Problem details: Among the records, find the lines that hold the string "simulation" and return them.

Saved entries

▼

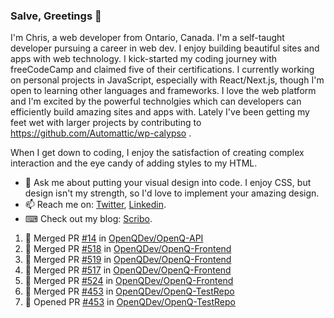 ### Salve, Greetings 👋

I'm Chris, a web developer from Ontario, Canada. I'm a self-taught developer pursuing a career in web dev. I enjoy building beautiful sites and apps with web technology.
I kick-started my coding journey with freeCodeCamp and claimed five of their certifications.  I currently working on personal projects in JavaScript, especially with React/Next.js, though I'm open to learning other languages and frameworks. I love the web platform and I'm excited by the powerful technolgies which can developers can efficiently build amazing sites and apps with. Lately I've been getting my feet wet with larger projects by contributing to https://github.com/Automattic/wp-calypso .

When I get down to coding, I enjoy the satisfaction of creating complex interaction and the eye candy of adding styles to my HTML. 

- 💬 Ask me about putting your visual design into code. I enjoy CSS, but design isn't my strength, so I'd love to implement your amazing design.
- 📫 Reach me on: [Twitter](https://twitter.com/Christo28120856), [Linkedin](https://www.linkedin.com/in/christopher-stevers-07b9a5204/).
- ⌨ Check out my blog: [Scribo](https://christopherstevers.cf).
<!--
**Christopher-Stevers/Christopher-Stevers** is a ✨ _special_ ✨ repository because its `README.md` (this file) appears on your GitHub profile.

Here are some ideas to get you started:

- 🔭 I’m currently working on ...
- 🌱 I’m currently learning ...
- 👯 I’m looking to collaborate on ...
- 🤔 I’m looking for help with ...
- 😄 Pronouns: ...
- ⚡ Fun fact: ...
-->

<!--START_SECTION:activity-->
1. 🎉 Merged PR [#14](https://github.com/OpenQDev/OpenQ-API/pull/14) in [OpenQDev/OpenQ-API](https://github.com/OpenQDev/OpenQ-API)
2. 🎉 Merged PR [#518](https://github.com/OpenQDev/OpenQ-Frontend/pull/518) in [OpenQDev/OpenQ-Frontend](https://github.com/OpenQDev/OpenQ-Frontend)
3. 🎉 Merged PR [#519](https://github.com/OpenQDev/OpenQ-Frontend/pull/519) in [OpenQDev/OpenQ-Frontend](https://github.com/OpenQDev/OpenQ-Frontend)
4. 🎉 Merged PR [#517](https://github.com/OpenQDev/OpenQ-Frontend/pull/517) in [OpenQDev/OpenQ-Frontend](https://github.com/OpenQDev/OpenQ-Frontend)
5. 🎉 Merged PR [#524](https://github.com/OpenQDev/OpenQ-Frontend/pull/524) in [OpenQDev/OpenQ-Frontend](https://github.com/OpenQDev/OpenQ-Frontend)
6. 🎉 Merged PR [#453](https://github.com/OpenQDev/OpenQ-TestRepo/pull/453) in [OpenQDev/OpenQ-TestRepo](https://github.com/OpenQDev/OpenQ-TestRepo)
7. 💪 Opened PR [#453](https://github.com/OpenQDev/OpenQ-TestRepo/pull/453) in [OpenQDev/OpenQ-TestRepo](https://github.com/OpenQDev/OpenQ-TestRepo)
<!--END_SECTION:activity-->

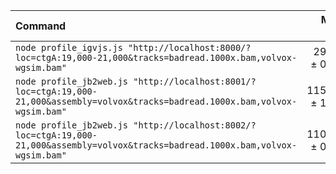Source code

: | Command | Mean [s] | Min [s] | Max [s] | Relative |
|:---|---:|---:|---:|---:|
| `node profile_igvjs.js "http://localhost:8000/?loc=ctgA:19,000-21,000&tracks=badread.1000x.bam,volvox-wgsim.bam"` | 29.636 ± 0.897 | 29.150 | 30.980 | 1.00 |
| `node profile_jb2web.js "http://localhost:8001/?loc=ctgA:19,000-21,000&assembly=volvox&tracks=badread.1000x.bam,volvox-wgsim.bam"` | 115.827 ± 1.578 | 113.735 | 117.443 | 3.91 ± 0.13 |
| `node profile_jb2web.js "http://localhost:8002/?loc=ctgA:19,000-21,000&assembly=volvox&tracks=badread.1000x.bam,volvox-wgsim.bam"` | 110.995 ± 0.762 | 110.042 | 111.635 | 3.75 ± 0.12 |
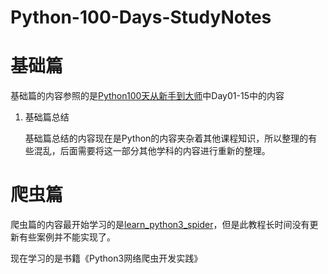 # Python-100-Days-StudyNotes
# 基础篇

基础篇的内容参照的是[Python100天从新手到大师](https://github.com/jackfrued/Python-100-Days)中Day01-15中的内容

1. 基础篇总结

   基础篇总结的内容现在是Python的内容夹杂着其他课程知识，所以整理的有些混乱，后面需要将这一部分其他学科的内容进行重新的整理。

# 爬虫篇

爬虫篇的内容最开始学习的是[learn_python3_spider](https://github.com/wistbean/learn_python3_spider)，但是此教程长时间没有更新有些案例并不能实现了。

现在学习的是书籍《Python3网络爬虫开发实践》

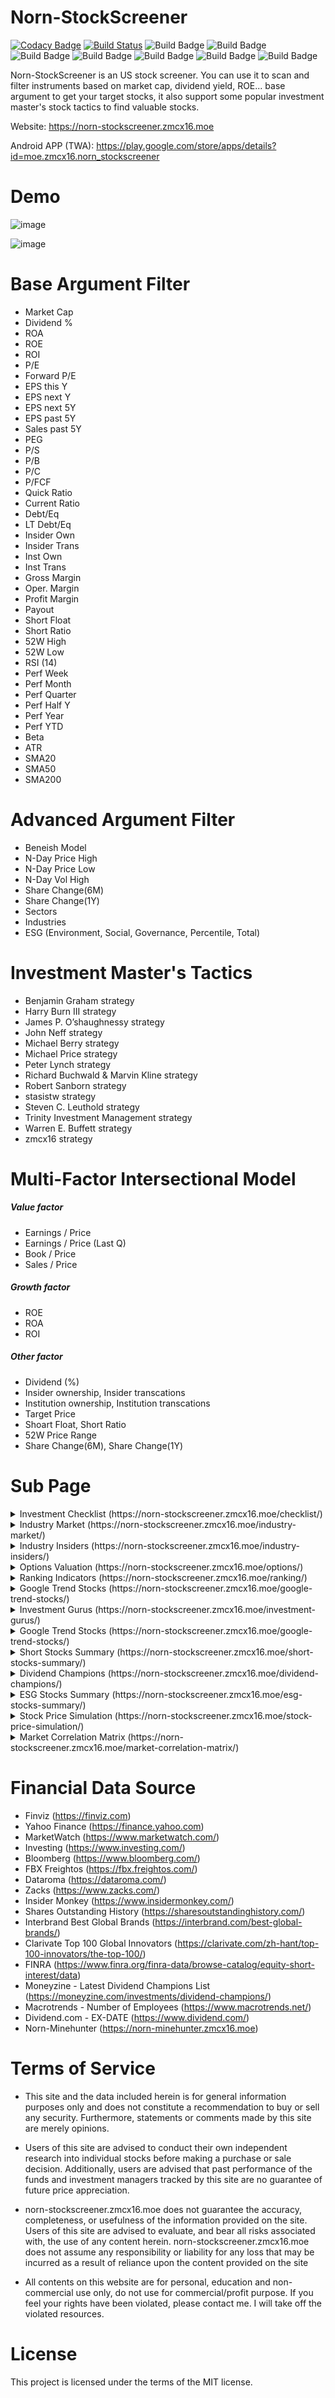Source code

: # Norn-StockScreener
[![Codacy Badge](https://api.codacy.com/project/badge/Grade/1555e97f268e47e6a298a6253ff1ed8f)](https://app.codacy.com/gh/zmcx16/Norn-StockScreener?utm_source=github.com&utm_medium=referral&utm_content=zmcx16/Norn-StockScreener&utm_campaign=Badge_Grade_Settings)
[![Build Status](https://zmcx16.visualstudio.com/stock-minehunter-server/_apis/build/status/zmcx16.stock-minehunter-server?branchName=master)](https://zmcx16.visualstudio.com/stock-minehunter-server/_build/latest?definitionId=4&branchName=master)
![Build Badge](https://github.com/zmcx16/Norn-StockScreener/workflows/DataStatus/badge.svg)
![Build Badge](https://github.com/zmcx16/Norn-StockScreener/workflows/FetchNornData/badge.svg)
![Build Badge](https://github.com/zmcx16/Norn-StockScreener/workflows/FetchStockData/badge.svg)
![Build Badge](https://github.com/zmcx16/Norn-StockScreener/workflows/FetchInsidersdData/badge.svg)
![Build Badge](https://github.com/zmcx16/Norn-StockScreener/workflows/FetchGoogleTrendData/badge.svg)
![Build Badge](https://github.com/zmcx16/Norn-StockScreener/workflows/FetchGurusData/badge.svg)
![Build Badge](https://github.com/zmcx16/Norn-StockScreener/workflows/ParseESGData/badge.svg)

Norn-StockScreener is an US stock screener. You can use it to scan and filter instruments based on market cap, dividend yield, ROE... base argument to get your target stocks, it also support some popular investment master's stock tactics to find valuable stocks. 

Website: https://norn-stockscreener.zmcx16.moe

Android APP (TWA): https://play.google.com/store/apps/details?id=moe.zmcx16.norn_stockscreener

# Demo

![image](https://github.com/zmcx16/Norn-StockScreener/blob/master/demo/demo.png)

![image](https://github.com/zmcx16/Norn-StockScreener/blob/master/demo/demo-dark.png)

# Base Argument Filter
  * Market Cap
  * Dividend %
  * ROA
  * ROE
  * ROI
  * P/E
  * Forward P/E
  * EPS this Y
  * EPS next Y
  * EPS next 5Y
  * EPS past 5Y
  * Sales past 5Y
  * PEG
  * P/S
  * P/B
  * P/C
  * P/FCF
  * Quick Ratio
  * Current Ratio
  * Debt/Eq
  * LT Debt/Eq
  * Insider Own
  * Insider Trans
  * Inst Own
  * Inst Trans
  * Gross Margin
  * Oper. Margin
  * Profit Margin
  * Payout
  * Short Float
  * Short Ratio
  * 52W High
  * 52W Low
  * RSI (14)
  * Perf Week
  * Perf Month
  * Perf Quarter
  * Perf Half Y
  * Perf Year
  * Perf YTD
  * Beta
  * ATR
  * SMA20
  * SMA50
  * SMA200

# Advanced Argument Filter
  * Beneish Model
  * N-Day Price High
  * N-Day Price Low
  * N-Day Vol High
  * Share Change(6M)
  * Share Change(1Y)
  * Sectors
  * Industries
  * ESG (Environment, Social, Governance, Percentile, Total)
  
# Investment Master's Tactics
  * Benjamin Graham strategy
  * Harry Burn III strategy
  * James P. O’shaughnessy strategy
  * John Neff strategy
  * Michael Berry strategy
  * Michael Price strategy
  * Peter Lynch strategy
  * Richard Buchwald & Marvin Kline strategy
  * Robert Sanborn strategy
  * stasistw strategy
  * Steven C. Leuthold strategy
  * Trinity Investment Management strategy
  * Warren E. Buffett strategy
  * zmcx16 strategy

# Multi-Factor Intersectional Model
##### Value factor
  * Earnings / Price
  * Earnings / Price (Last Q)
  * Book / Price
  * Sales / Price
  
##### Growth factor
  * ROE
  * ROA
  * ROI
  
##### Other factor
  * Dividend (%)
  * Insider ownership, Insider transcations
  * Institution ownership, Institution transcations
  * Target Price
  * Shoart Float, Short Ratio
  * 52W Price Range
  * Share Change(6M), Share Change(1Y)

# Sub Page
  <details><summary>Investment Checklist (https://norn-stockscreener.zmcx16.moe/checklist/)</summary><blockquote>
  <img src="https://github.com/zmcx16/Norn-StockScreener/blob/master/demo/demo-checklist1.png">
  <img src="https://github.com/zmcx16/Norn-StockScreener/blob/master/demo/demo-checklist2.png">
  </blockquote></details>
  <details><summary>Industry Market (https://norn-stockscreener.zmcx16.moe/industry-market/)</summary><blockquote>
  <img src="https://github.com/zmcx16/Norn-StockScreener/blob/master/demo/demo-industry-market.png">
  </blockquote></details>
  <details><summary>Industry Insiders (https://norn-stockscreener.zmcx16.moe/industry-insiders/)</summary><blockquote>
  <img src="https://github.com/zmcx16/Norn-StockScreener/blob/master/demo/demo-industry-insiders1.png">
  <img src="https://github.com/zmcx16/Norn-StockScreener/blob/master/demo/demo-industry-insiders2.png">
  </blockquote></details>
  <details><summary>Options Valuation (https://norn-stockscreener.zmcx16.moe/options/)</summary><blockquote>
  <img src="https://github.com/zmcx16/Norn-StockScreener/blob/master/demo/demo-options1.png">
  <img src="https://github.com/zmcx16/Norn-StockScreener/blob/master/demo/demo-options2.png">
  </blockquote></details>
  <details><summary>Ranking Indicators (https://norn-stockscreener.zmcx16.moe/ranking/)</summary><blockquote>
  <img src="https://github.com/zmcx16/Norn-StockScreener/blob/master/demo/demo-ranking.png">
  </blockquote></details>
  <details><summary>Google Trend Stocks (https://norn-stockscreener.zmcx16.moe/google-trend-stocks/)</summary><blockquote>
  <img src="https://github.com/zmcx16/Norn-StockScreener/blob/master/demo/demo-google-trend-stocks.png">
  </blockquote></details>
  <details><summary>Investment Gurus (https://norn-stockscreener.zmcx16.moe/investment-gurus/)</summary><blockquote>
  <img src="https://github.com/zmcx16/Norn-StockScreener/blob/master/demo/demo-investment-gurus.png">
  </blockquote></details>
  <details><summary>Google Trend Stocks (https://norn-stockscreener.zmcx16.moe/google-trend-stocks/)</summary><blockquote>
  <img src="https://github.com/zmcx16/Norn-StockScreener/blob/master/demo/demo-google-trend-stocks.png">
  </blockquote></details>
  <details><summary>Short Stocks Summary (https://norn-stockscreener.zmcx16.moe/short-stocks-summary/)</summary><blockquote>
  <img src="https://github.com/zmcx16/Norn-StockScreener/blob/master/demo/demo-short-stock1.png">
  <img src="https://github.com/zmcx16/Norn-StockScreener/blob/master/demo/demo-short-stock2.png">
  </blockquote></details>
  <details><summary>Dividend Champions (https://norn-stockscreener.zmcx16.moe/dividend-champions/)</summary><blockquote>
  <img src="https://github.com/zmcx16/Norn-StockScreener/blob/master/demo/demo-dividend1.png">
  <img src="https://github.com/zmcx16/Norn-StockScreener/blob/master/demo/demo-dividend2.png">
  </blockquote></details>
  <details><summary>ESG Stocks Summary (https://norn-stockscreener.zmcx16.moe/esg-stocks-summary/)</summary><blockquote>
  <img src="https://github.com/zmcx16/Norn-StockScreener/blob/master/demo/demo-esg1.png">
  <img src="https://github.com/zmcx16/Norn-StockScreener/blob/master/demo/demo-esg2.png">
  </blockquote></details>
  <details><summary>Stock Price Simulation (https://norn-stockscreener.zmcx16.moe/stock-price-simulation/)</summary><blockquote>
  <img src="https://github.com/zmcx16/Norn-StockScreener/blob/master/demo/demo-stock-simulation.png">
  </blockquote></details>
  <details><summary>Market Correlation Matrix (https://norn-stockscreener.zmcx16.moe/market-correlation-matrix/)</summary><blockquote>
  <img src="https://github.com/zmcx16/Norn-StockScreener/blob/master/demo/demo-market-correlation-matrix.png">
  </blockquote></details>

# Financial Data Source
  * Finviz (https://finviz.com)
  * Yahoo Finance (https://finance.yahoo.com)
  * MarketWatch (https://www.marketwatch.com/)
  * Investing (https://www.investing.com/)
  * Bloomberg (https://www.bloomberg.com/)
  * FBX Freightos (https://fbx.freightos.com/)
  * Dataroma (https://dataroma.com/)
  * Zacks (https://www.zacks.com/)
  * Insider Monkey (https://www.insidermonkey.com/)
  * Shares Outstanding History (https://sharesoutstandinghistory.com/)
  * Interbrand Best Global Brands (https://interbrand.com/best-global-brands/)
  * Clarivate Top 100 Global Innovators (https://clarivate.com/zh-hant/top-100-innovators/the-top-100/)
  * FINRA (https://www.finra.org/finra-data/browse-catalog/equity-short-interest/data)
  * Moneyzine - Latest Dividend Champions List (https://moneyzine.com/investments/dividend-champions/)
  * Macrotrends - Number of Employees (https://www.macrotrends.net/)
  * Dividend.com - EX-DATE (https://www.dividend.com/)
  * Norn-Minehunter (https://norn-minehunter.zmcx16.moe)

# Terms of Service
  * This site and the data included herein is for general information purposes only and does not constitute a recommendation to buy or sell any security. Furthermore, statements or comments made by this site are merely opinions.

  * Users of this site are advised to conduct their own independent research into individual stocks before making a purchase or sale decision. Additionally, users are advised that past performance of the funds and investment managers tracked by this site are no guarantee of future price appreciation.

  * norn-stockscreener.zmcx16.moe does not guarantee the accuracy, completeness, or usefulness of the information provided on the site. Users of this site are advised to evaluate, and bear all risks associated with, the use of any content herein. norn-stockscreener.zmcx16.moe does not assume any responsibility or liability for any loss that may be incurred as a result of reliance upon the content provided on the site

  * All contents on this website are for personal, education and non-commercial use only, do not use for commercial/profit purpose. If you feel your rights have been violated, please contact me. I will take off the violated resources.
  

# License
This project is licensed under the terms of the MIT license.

▲

Exercise response:
  <details><summary>Stock Price Simulation (https://norn-stockscreener.zmcx16.moe/stock-price-simulation/)</summary><blockquote>
  <img src="https://github.com/zmcx16/Norn-StockScreener/blob/master/demo/demo-stock-simulation.png">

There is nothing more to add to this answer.